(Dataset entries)
[Start of Attachment]

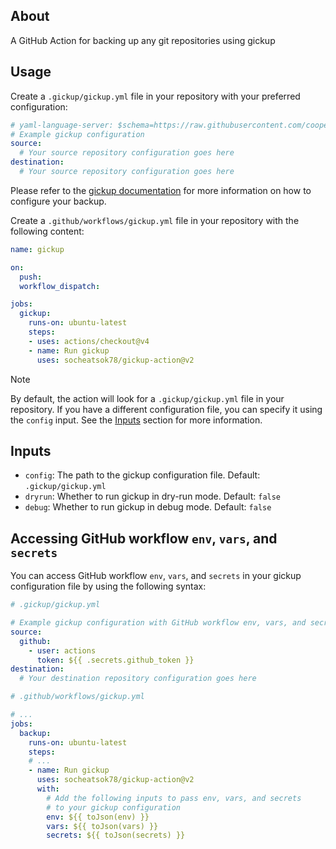## About
A GitHub Action for backing up any git repositories using gickup

## Usage
Create a `.gickup/gickup.yml` file in your repository with your preferred configuration:

```yml
# yaml-language-server: $schema=https://raw.githubusercontent.com/cooperspencer/gickup/refs/heads/main/gickup_spec.json
# Example gickup configuration
source:
  # Your source repository configuration goes here
destination:
  # Your source repository configuration goes here
```

Please refer to the [gickup documentation](https://cooperspencer.github.io/gickup-documentation/category/configuration) for more information on how to configure your backup.

Create a `.github/workflows/gickup.yml` file in your repository with the following content:
```yml
name: gickup

on:
  push:
  workflow_dispatch:

jobs:
  gickup:
    runs-on: ubuntu-latest
    steps:
    - uses: actions/checkout@v4
    - name: Run gickup
      uses: socheatsok78/gickup-action@v2
```

> [!NOTE]
> By default, the action will look for a `.gickup/gickup.yml` file in your repository. If you have a different configuration file, you can specify it using the `config` input. See the [Inputs](#inputs) section for more information.

## Inputs

- `config`: The path to the gickup configuration file. Default: `.gickup/gickup.yml`
- `dryrun`: Whether to run gickup in dry-run mode. Default: `false`
- `debug`: Whether to run gickup in debug mode. Default: `false`

## Accessing GitHub workflow `env`, `vars`, and `secrets`

You can access GitHub workflow `env`, `vars`, and `secrets` in your gickup configuration file by using the following syntax:

```yaml
# .gickup/gickup.yml

# Example gickup configuration with GitHub workflow env, vars, and secrets
source:
  github:
    - user: actions
      token: ${{ .secrets.github_token }}
destination:
  # Your destination repository configuration goes here
```

```yml
# .github/workflows/gickup.yml

# ...
jobs:
  backup:
    runs-on: ubuntu-latest
    steps:
    # ...
    - name: Run gickup
      uses: socheatsok78/gickup-action@v2
      with:
        # Add the following inputs to pass env, vars, and secrets
        # to your gickup configuration
        env: ${{ toJson(env) }}
        vars: ${{ toJson(vars) }}
        secrets: ${{ toJson(secrets) }}
```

[End of Attachment]

Exercise brief> Search the data for the string "more" and copy every line where it appears.

Solved exercise>
Please refer to the [gickup documentation](https://cooperspencer.github.io/gickup-documentation/category/configuration) for more information on how to configure your backup.
> By default, the action will look for a `.gickup/gickup.yml` file in your repository. If you have a different configuration file, you can specify it using the `config` input. See the [Inputs](#inputs) section for more information.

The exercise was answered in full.